### Exercise instructions
An exact copy of every record, without the pictures, is what should come back.
----
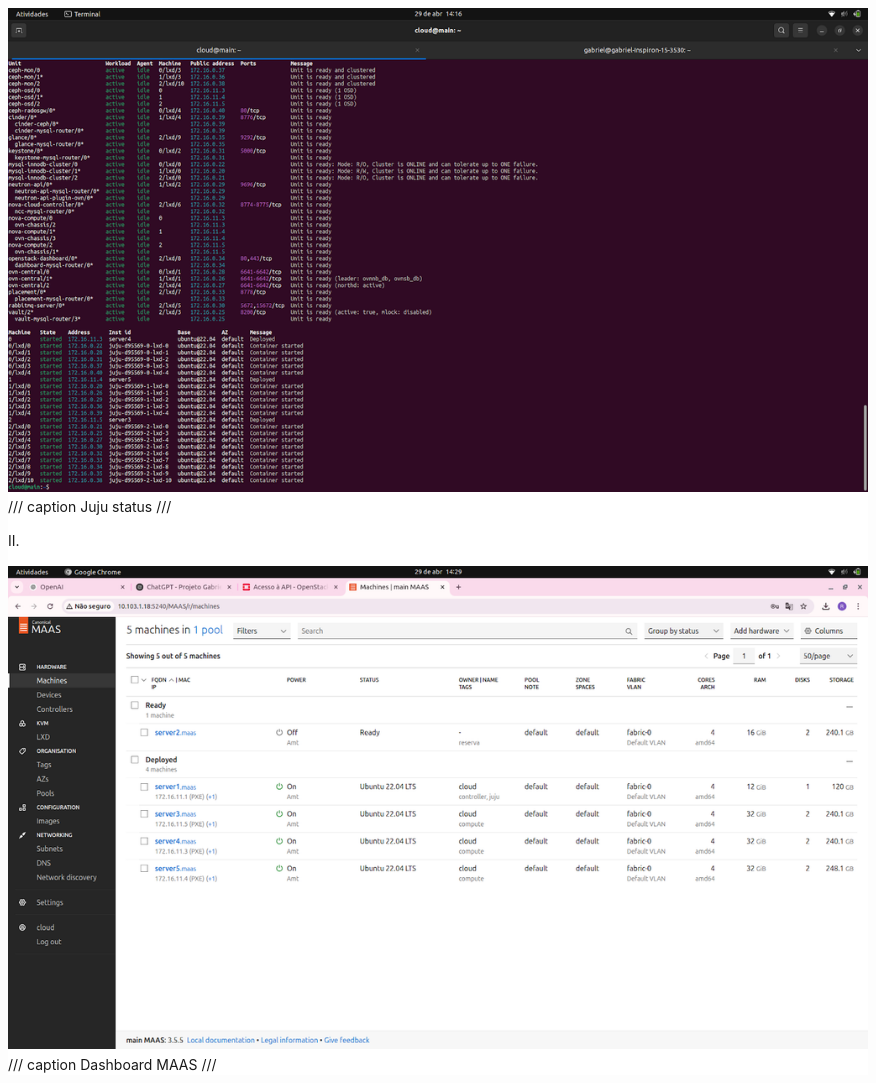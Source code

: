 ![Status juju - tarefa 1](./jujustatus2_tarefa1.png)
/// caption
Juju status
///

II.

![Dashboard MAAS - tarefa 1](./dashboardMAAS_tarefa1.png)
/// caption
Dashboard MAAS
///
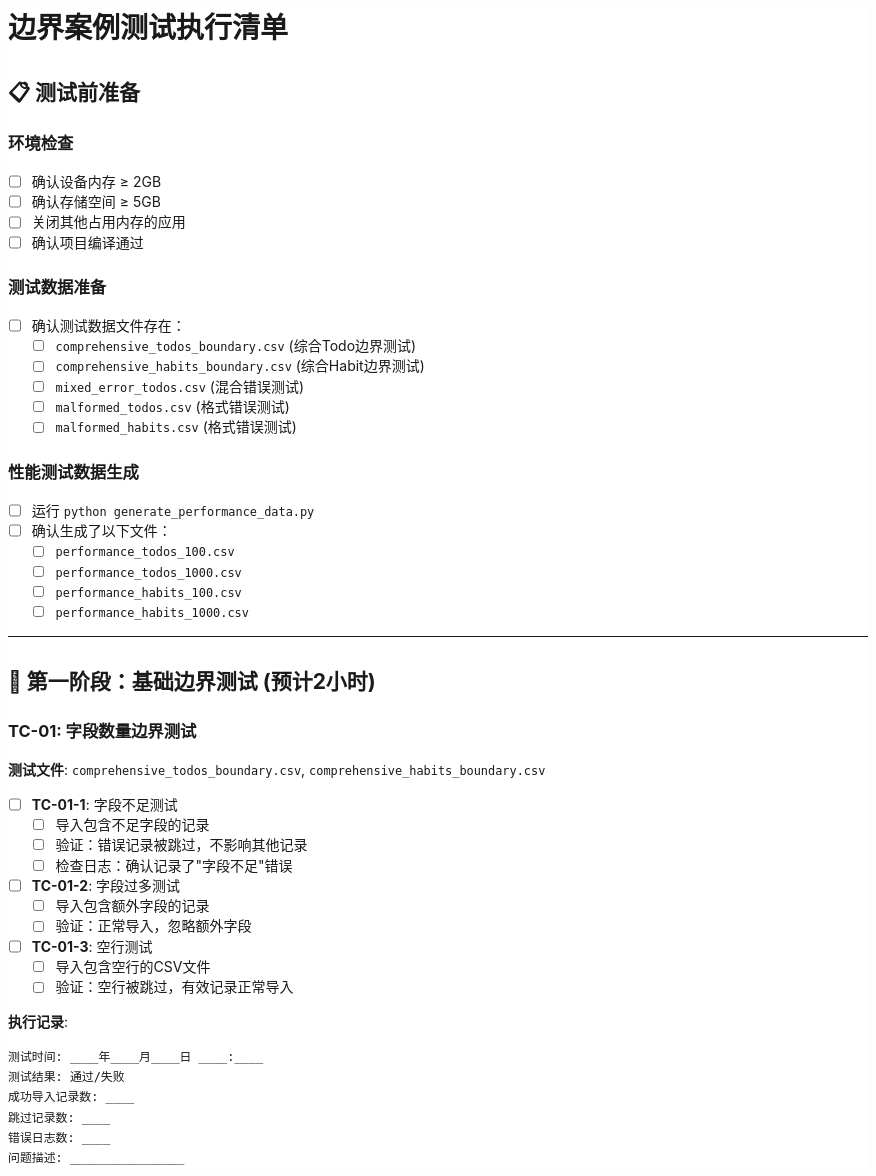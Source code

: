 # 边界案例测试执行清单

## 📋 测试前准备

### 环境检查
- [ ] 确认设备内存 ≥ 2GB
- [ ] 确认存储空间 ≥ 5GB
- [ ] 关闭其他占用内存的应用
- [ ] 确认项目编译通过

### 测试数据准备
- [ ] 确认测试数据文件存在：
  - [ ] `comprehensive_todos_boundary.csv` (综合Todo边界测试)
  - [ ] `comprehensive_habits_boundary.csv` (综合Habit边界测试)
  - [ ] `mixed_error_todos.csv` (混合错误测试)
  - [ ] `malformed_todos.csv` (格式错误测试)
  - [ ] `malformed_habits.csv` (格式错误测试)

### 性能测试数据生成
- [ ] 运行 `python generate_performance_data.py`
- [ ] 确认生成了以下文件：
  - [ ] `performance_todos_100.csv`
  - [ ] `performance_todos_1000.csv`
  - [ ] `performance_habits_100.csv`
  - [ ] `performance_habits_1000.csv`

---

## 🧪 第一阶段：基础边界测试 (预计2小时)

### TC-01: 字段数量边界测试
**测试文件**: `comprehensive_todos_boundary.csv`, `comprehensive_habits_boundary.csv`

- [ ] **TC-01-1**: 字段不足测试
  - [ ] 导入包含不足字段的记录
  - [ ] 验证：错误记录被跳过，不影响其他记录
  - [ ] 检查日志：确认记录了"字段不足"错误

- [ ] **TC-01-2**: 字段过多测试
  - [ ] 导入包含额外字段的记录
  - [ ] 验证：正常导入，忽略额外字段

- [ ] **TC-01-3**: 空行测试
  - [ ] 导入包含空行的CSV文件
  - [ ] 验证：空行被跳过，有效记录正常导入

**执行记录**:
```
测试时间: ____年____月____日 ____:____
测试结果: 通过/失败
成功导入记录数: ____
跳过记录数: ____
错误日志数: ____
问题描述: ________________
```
----
### Task response
Source code

: ![Status juju - tarefa 1](./jujustatus2_tarefa1.png)
/// caption
Juju status
///

II.

![Dashboard MAAS - tarefa 1](./dashboardMAAS_tarefa1.png)
/// caption
Dashboard MAAS
///
Source code

: # 边界案例测试执行清单

## 📋 测试前准备

### 环境检查
- [ ] 确认设备内存 ≥ 2GB
- [ ] 确认存储空间 ≥ 5GB
- [ ] 关闭其他占用内存的应用
- [ ] 确认项目编译通过

### 测试数据准备
- [ ] 确认测试数据文件存在：
  - [ ] `comprehensive_todos_boundary.csv` (综合Todo边界测试)
  - [ ] `comprehensive_habits_boundary.csv` (综合Habit边界测试)
  - [ ] `mixed_error_todos.csv` (混合错误测试)
  - [ ] `malformed_todos.csv` (格式错误测试)
  - [ ] `malformed_habits.csv` (格式错误测试)

### 性能测试数据生成
- [ ] 运行 `python generate_performance_data.py`
- [ ] 确认生成了以下文件：
  - [ ] `performance_todos_100.csv`
  - [ ] `performance_todos_1000.csv`
  - [ ] `performance_habits_100.csv`
  - [ ] `performance_habits_1000.csv`

---

## 🧪 第一阶段：基础边界测试 (预计2小时)

### TC-01: 字段数量边界测试
**测试文件**: `comprehensive_todos_boundary.csv`, `comprehensive_habits_boundary.csv`

- [ ] **TC-01-1**: 字段不足测试
  - [ ] 导入包含不足字段的记录
  - [ ] 验证：错误记录被跳过，不影响其他记录
  - [ ] 检查日志：确认记录了"字段不足"错误

- [ ] **TC-01-2**: 字段过多测试
  - [ ] 导入包含额外字段的记录
  - [ ] 验证：正常导入，忽略额外字段

- [ ] **TC-01-3**: 空行测试
  - [ ] 导入包含空行的CSV文件
  - [ ] 验证：空行被跳过，有效记录正常导入

**执行记录**:
```
测试时间: ____年____月____日 ____:____
测试结果: 通过/失败
成功导入记录数: ____
跳过记录数: ____
错误日志数: ____
问题描述: ________________
```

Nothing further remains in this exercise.